The Hadhads say Peace by Chocolate has been struggling to keep up with orders since earning a shout out from Prime Minister Justin Trudeau at an address to the United Nations last year. Trudeau even had a chance to sample some maple leaf-shaped treats upon meeting the chocolate makers during a trip to Sydney, N.S. last November.

"It's not a chocolate business, as you all think. It's all about a message from newcomers to their new community," Hadhad told the crowd. "Peace is the most noble value that human beings should fight for ... Chocolate is the magic product of happiness."

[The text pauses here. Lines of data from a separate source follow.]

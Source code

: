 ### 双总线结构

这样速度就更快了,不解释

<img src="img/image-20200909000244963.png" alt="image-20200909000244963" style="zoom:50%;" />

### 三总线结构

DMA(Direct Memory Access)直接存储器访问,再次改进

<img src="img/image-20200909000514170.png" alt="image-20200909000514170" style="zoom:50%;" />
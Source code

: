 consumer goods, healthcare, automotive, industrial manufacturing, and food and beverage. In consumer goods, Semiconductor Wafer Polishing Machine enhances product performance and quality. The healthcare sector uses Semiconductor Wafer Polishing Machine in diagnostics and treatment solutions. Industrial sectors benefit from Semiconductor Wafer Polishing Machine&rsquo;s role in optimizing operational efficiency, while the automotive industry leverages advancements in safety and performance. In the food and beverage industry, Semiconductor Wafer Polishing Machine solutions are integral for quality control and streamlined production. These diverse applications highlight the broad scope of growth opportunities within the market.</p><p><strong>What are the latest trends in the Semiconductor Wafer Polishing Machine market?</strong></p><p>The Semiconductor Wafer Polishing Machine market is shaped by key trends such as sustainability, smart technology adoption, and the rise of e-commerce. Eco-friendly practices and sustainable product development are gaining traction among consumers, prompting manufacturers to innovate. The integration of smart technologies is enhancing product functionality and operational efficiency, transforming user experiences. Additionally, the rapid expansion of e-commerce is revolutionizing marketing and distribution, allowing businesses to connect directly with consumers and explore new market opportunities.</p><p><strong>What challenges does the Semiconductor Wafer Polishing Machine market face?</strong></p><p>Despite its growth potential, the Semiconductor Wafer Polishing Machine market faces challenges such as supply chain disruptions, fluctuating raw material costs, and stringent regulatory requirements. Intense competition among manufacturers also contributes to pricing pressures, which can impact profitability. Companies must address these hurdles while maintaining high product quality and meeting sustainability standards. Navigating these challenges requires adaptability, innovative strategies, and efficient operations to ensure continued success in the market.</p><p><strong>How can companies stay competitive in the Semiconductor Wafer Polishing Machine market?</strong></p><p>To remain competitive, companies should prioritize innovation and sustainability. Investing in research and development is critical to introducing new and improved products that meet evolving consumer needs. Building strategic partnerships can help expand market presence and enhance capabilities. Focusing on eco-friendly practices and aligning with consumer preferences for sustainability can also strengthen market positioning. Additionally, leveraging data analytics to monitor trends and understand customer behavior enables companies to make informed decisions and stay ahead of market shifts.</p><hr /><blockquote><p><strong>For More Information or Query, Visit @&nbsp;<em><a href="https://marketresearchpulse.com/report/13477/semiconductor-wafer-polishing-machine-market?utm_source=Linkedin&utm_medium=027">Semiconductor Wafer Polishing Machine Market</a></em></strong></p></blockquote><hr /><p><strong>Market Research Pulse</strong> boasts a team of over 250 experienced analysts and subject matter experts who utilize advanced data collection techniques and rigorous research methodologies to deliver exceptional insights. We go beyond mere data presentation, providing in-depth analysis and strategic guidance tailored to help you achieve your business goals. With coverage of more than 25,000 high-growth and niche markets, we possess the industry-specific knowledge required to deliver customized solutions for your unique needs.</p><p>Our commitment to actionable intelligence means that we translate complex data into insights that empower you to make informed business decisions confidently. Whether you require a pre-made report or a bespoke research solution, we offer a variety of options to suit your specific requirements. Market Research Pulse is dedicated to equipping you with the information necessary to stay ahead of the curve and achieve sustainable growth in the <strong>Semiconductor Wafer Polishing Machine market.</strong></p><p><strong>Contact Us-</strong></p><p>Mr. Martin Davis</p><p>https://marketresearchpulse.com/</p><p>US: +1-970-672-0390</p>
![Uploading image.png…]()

Hadhad says his father ran a chocolate factory in Damascus with around 30 employees that shipped specialty treats all over the Middle East. An aspiring physician, Hadhad says he abandoned his studies and fled to Lebanon with several family members after a 2012 bombing destroyed the business his father had built over the course of more than two decades.

After three years at a refugee camp, Hadhad says he got his first taste of Canadian hospitality before even setting foot in his new home.

"This is Canada. The nation that received immigrants from all over the world to be one nation," said Hadhad. "A Syrian newcomer would become Canadian the first time you are on the airplane."

The family settled in Antigonish, N.S., or as Hadhad calls it, "the middle of nowhere" a little more than a year ago. After the initial "culture shock," he says he was taken aback by how eager locals were to help him and his relatives fit into Canadian society.

Hadhad says Peace by Chocolate was founded in part as a way of "giving back" to the country that welcomed them so readily by creating jobs in their small community, donating profits to relief efforts in Fort McMurray, A.B., and of course, sharing their decadent chocolate treats with Canadians.

Hadhad told the Associated Press in January that he was denied entry to the United States where he had planned to meet with the governor of Vermont.

In an interview with The Canadian Press on Sunday, Hadhad says he hopes word of Peace by Chocolate's success reaches the Donald Trump White House as a symbol of how "everybody wins" when a country embraces newcomers.

"Maybe we started from zero, but we brought our skills with us," he says. "If we close our minds and close our borders ... these countries will lose a lot of the experiences immigration can bring."